2. Secretary

Number of vacancies
1
Voting closed 4 years ago.

Candidates

  • Name:
    David Imhoof
    Candidate statement:
    David Imhoof (Ph.D., University of Texas, 2000) is Professor of History at Susquehanna University in Selinsgrove, Pennsylvania. An active GSA member since 1994, he helped found and has co-directed the Music and Sound Studies Network since 2013. He served in 2014-2015 on the Program Committee and, since 2017, on the Arts Night Committee. Imhoof was also one of the Editors of H-German from 2002 to 2007. His textbook So, About Modern Europe: A Conversational History from the Enlightenment to the Present is forthcoming from Bloomsbury Press in 2021. His monograph Becoming a Nazi Town: Culture and Politics in Göttingen between the World Wars appeared with University of Michigan Press in 2013. In 2016 he co-edited the collection The Total Work of Art: Foundations, Articulations, Explorations (Berghahn Books) and included an essay on musical film in Germany.

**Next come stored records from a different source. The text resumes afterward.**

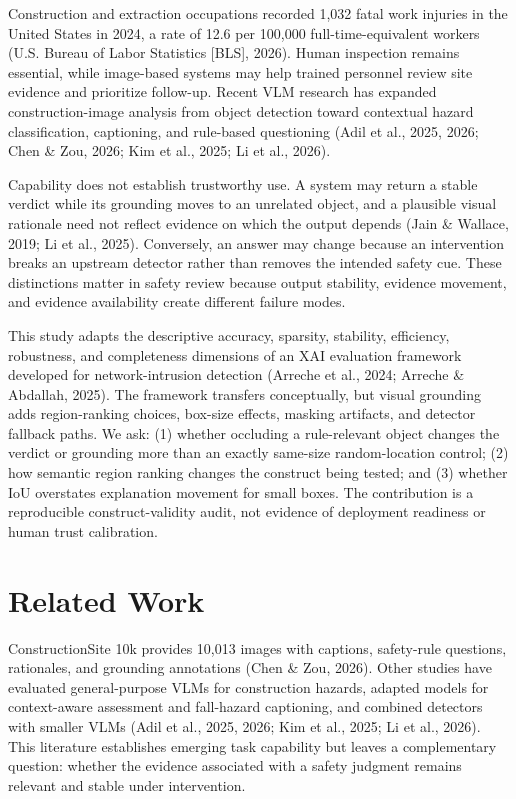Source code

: \documentclass[12pt,letterpaper,twoside]{article}
\begin{document}
Construction and extraction occupations recorded 1,032 fatal work injuries in the United States in 2024, a rate of 12.6 per 100,000 full-time-equivalent workers (U.S. Bureau of Labor Statistics [BLS], 2026). Human inspection remains essential, while image-based systems may help trained personnel review site evidence and prioritize follow-up. Recent VLM research has expanded construction-image analysis from object detection toward contextual hazard classification, captioning, and rule-based questioning (Adil et al., 2025, 2026; Chen \& Zou, 2026; Kim et al., 2025; Li et al., 2026).

Capability does not establish trustworthy use. A system may return a stable verdict while its grounding moves to an unrelated object, and a plausible visual rationale need not reflect evidence on which the output depends (Jain \& Wallace, 2019; Li et al., 2025). Conversely, an answer may change because an intervention breaks an upstream detector rather than removes the intended safety cue. These distinctions matter in safety review because output stability, evidence movement, and evidence availability create different failure modes.

This study adapts the descriptive accuracy, sparsity, stability, efficiency, robustness, and completeness dimensions of an XAI evaluation framework developed for network-intrusion detection (Arreche et al., 2024; Arreche \& Abdallah, 2025). The framework transfers conceptually, but visual grounding adds region-ranking choices, box-size effects, masking artifacts, and detector fallback paths. We ask: (1) whether occluding a rule-relevant object changes the verdict or grounding more than an exactly same-size random-location control; (2) how semantic region ranking changes the construct being tested; and (3) whether IoU overstates explanation movement for small boxes. The contribution is a reproducible construct-validity audit, not evidence of deployment readiness or human trust calibration.

\section{Related Work}

ConstructionSite 10k provides 10,013 images with captions, safety-rule questions, rationales, and grounding annotations (Chen \& Zou, 2026). Other studies have evaluated general-purpose VLMs for construction hazards, adapted models for context-aware assessment and fall-hazard captioning, and combined detectors with smaller VLMs (Adil et al., 2025, 2026; Kim et al., 2025; Li et al., 2026). This literature establishes emerging task capability but leaves a complementary question: whether the evidence associated with a safety judgment remains relevant and stable under intervention.
\end{document}
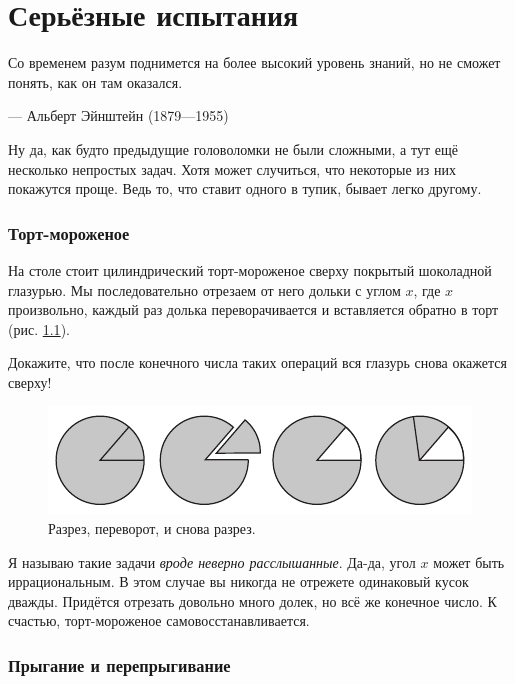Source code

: \chapter{Серьёзные испытания}


\setlength{\epigraphwidth}{.80\textwidth}
\epigraph{Со временем разум поднимется на более высокий уровень знаний, но не сможет понять, как он там оказался.
}{--- Альберт Эйнштейн (1879---1955)}

Ну да, как будто предыдущие головоломки не были сложными, а тут ещё несколько непростых задач.
Хотя может случиться, что некоторые из них покажутся проще.
Ведь то, что ставит одного в тупик, бывает легко другому.


\subsection*{Торт-мороженое}\label{Торт-мороженое}

На столе стоит цилиндрический торт-мороженое сверху покрытый шоколадной глазурью.
Мы последовательно отрезаем от него дольки с углом $x$, где $x$ произвольно,
каждый раз долька переворачивается и вставляется обратно в торт
(рис. \ref{pic:tort}).

Докажите, что после конечного числа таких операций вся глазурь снова окажется сверху!


\begin{figure}[htb!]
\centering
\includegraphics[scale=1]{pics/tort}
\caption{Разрез, переворот, и снова разрез.}
\label{pic:tort}
\end{figure}

Я называю такие задачи \emph{вроде неверно расслышанные}.
Да-да, угол $x$ может быть иррациональным. 
В этом случае вы никогда не отрежете одинаковый кусок дважды.
Придётся отрезать довольно много долек, но всё же конечное число.
К счастью, торт-мороженое самовосстанавливается.

\subsection*{Прыгание и перепрыгивание}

Also in 2016 he co-edited a special issue of Colloquia Germanica on Sound Studies in modern Germany. More generally he has published on sports, film, and sharpshooting in interwar Germany and is currently working on a history of the recording industry in twentieth-century Germany. At Susquehanna University Imhoof teaches European, German, Holocaust, and cultural history. He helps direct Susquehanna’s study away program, which is a requirement for all students, and teaches courses preparing students for these cross-cultural experiences and allowing them to reflect on what they learned. For ten years, as well, he has directed a three-week program for students to Austria each summer. He was Chair of History for nine years and currently serves as Faculty Athletic Director.
  • Name:
    Christine Rinne
    Candidate statement:
    Christine Rinne (Ph.D., Indiana University, 2005) held positions at Dartmouth College and the University of Nevada, Reno before joining the faculty of University of South Alabama in 2008. She is currently Associate Professor of German in the Department of Modern and Classical Languages and Literature. In addition to teaching all levels of German, she directs the International Studies program and coordinates the Global Engagement Certificate. In 2018, she won a $467,000 Undergraduate International Studies and Foreign Language Program grant from the US Department of Education. Dr. Rinne’s research focuses on reproductive labor and material culture, and she has published articles on Sigmund Freud, post-colonial literature, and historical reality television. She is currently working on a manuscript that analyzes the content and format of newspapers published by German POWs held at camps in Alabama from 1943-46. In addition to presenting her research at numerous German Studies Association conferences, Dr. Rinne served on the 2016 and 2017 GSA program committees, helping organize the 20th/21st-century Germanistik panels and roundtables.